Imagine your brain as a place filled with worker ants. At the moment my worker ants have taken speed. I tried to find a picture to represent it but I gave up after 5 minutes. Nothing quite felt disorganised enough. Nothing represented the chaos that is my brain at the moment. I have so much IN my head and no way to grab it and get it out. I feelt like a spectator to my own inner workings.
So last week I started ‘another’ weight loss challenge. The eating effort in the first week was dismal. I ate take aways most of the time. A week long gastro bug was my only saviour so I lost 2kg. Gastro bug has gone now, so I really have no excuse.
Everything is compounding and it feels as though nothing is going the way it is supposed to. I sit in the house because I can’t be bothered putting on a smile to face the world. I make plans because I know that staying stuck in my house doesn’t do anyone any favours but I pull out at the last minute because I work myself up about it too much.

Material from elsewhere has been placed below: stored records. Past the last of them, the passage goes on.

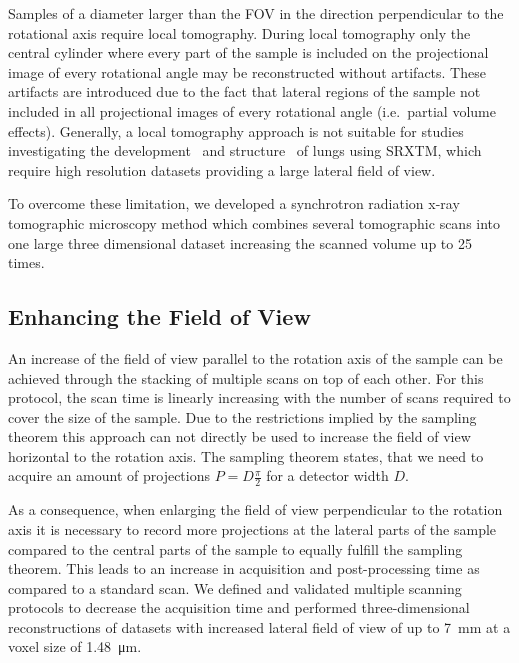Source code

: Samples of a diameter larger than the FOV in the direction perpendicular to the rotational axis require local tomography. During local tomography only the central cylinder where every part of the sample is included on the projectional image of every rotational angle may be reconstructed without artifacts. These artifacts are introduced due to the fact that lateral regions of the sample not included in all projectional images of every rotational angle (i.e.\ partial volume effects). Generally, a local tomography approach is not suitable for studies investigating the development~\cite{Schittny2008,Mund2008} and structure~\cite{Tsuda2008} of lungs using SRXTM, which require high resolution datasets providing a large lateral field of view.

To overcome these limitation, we developed a synchrotron radiation x-ray tomographic microscopy method which combines several tomographic scans into one large three dimensional dataset increasing the scanned volume up to 25 times.

\subsection{Enhancing the Field of View}%
\label{subsec:enhancing the field of view}%
An increase of the field of view parallel to the rotation axis of the sample can be achieved through the stacking of multiple scans on top of each other. For this protocol, the scan time is linearly increasing with the number of scans required to cover the size of the sample. Due to the restrictions implied by the sampling theorem this approach can not directly be used to increase the field of view horizontal to the rotation axis. The sampling theorem states, that we need to acquire an amount of projections $P=D\frac{\pi}{2}$ for a detector width $D$.

As a consequence, when enlarging the field of view perpendicular to the rotation axis it is necessary to record more projections at the lateral parts of the sample compared to the central parts of the sample to equally fulfill the sampling theorem. This leads to an increase in acquisition and post-processing time as compared to a standard scan. We defined and validated multiple scanning protocols to decrease the acquisition time and performed three-dimensional reconstructions of datasets with increased lateral field of view of up to \SI{7}{\milli\meter} at a voxel size of \SI{1.48}{\micro\meter}.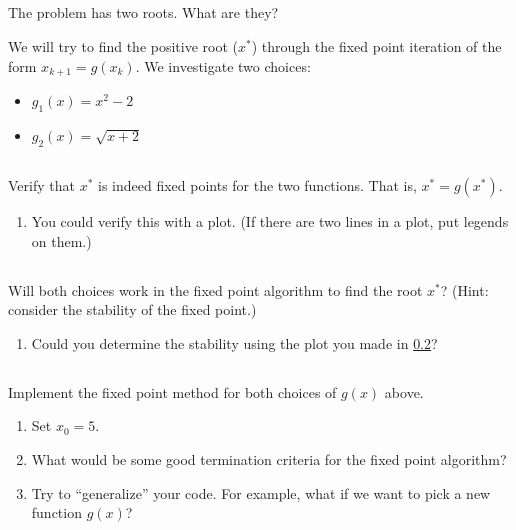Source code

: \documentclass[11pt,letterpaper]{report}
\begin{document}
\subsection{}
The problem has two roots. What are they? 

\vspace{1cm}
We will try to find the positive root ($x^*$) through the fixed point iteration of the form $x_{k+1} = g(x_k)$. We investigate two choices:
\begin{itemize}
    \item $g_1(x) = x^2-2$
    \item $g_2(x) = \sqrt{x+2}$
\end{itemize}

\subsection{}\label{sec:2.1c}
Verify that $x^*$ is indeed fixed points for the two functions. That is, $x^* = g(x^*)$. 
\begin{enumerate}
    \item You could verify this with a plot. (If there are two lines in a plot, put legends on them.)
\end{enumerate}

\subsection{}
Will both choices work in the fixed point algorithm to find the root $x^*$? (Hint: consider the stability of the fixed point.)
\begin{enumerate}
    \item Could you determine the stability using the plot you made in \ref{sec:2.1c}?
\end{enumerate}

\subsection{}
Implement the fixed point method for both choices of $g(x)$ above. 
\begin{enumerate}
    \item Set $x_0 = 5$.
    \item What would be some good termination criteria for the fixed point algorithm?
    \item Try to ``generalize'' your code. For example, what if we want to pick a new function $g(x)$?
\end{enumerate}
\end{document}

A week ago I moved a mattress into my lounge room because I’m too lazy to both go to bed and get out of bed. We’ve been eating so much ‘crap’ that mini man looks like he has a beer belly and I have one to match. In fact it’s probably why he’s been a turd lately…..all that processed shit. Mother of the year and all that. He could spot a bottle of vodka at 20 paces but ask him to point to a body part other than his nose and he’s screwed.